Early dice in Egypt and Greece
Archaeologists have found dice in ancient Egypt, Greece, and Mesopotamia. Some are over 5,000 years old. Those ancient dice weren't perfect cubes like casino dice today, but the concept was the same: roll something random and bet on what happens.
Hazard and the medieval origins of craps
Craps comes from Hazard, a dice game that took off in medieval England. If you understand Hazard, the structure of modern craps makes a lot more sense.
How the game of Hazard worked
Hazard was more complicated than modern craps, but the basic setup feels similar:
- The caster: The player rolling the dice (like today's shooter)
- The main: A number between 5 and 9, chosen before the first throw
- The chance: A point number established after the opening roll
You won or lost based on how these two numbers matched up. Some combos won or lost right away. Others meant you kept rolling. Rules changed depending on where you played. Over time, people wanted simpler versions.
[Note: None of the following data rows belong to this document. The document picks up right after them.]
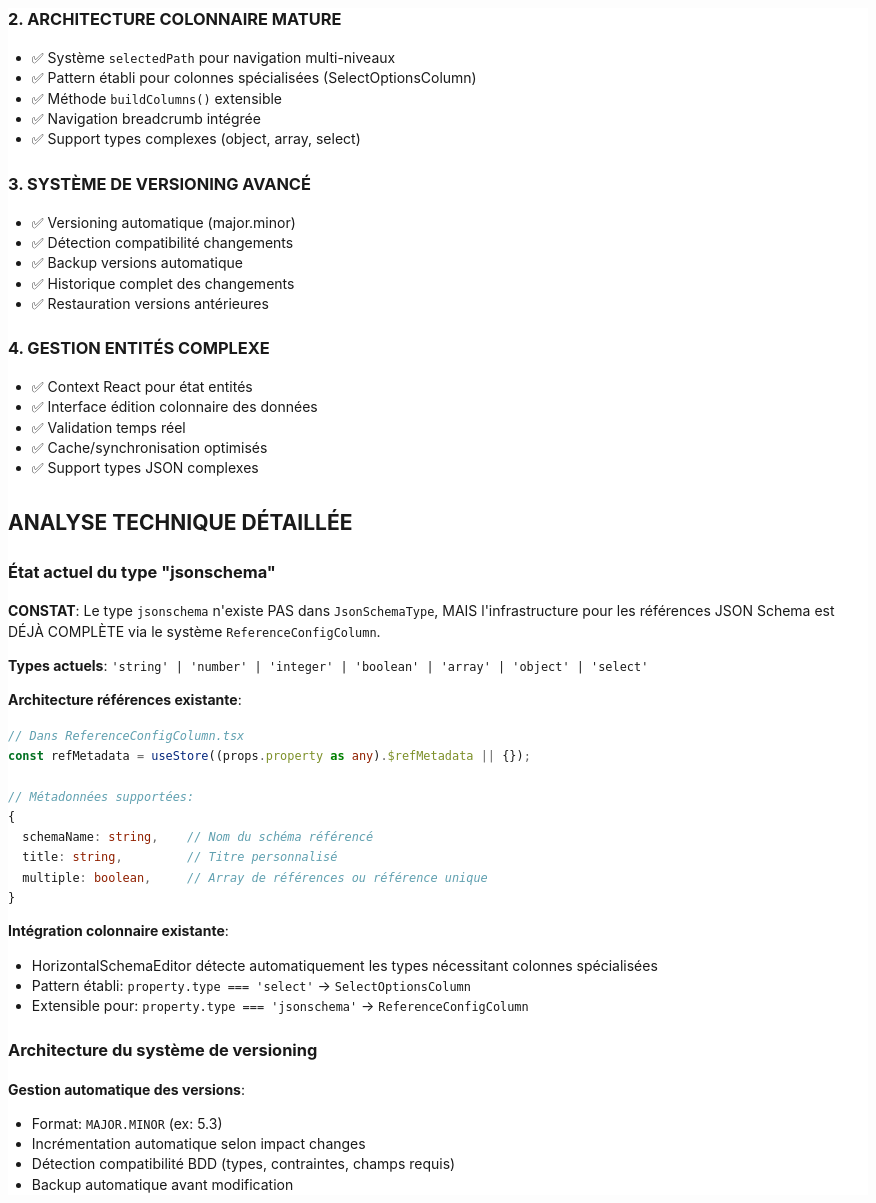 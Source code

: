 ### 2. **ARCHITECTURE COLONNAIRE MATURE**
- ✅ Système `selectedPath` pour navigation multi-niveaux
- ✅ Pattern établi pour colonnes spécialisées (SelectOptionsColumn)
- ✅ Méthode `buildColumns()` extensible
- ✅ Navigation breadcrumb intégrée
- ✅ Support types complexes (object, array, select)

### 3. **SYSTÈME DE VERSIONING AVANCÉ**
- ✅ Versioning automatique (major.minor)
- ✅ Détection compatibilité changements
- ✅ Backup versions automatique
- ✅ Historique complet des changements
- ✅ Restauration versions antérieures

### 4. **GESTION ENTITÉS COMPLEXE**
- ✅ Context React pour état entités
- ✅ Interface édition colonnaire des données
- ✅ Validation temps réel
- ✅ Cache/synchronisation optimisés
- ✅ Support types JSON complexes

## ANALYSE TECHNIQUE DÉTAILLÉE

### État actuel du type "jsonschema"

**CONSTAT**: Le type `jsonschema` n'existe PAS dans `JsonSchemaType`, MAIS l'infrastructure pour les références JSON Schema est DÉJÀ COMPLÈTE via le système `ReferenceConfigColumn`.

**Types actuels**: `'string' | 'number' | 'integer' | 'boolean' | 'array' | 'object' | 'select'`

**Architecture références existante**:
```typescript
// Dans ReferenceConfigColumn.tsx
const refMetadata = useStore((props.property as any).$refMetadata || {});

// Métadonnées supportées:
{
  schemaName: string,    // Nom du schéma référencé
  title: string,         // Titre personnalisé
  multiple: boolean,     // Array de références ou référence unique
}
```

**Intégration colonnaire existante**:
- HorizontalSchemaEditor détecte automatiquement les types nécessitant colonnes spécialisées
- Pattern établi: `property.type === 'select'` → `SelectOptionsColumn`
- Extensible pour: `property.type === 'jsonschema'` → `ReferenceConfigColumn`

### Architecture du système de versioning

**Gestion automatique des versions**:
- Format: `MAJOR.MINOR` (ex: 5.3)
- Incrémentation automatique selon impact changes
- Détection compatibilité BDD (types, contraintes, champs requis)
- Backup automatique avant modification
Hazard among the English nobility and the Crusaders
One theory: Crusaders brought the game back from the Middle East. Other people think it started in England. Either way, by the 1300s, the game was popular enough that Geoffrey Chaucer referenced it in The Canterbury Tales. Rich people played in private clubs. Common folks played in taverns. Hazard worked for everyone.
Why is it called craps
The name "craps" sounds strange until you trace where it came from. The French borrowed from English gambling slang, and then the word changed over time.
The French word crabes
In Hazard, rolling a two or three was called "crabs," the worst possible result. When French players picked up the game, they pronounced it "crabes." Eventually, people used the term for the bad roll and for the whole game.
How crabs became craps
French colonists brought Hazard to Louisiana in the 1700s. In New Orleans, "crabes" gradually shifted to "craps" in local speech. By the early 1800s, most people called the American version craps. The name stuck.
How craps came to America
Craps turned into the modern game in New Orleans. From there, it spread on riverboats and railroads.
Bernard de Marigny and New Orleans
A rich Creole guy named Bernard Xavier Philippe de Marigny de Mandeville gets credit for bringing craps to America. He learned Hazard in England and brought it to New Orleans around 1805. Marigny got so tied to the game that New Orleans named a street after him. It's still there today.
The Mississippi River and riverboat gambling
The game spread fast on Mississippi riverboats. Pro gamblers found tons of merchants and travelers willing to play. The problem was that the early rules made it easy to cheat with loaded dice. Craps got a reputation for being crooked. That took decades to fix.
Street craps and American gambling culture
Casino craps has official rules. Meanwhile, a street version thrived in alleys, military barracks, and back rooms.
How street craps differs from casino craps
Street craps is bare bones: one shooter, some dice, and players betting against each other. No table, no dealers, no house edge.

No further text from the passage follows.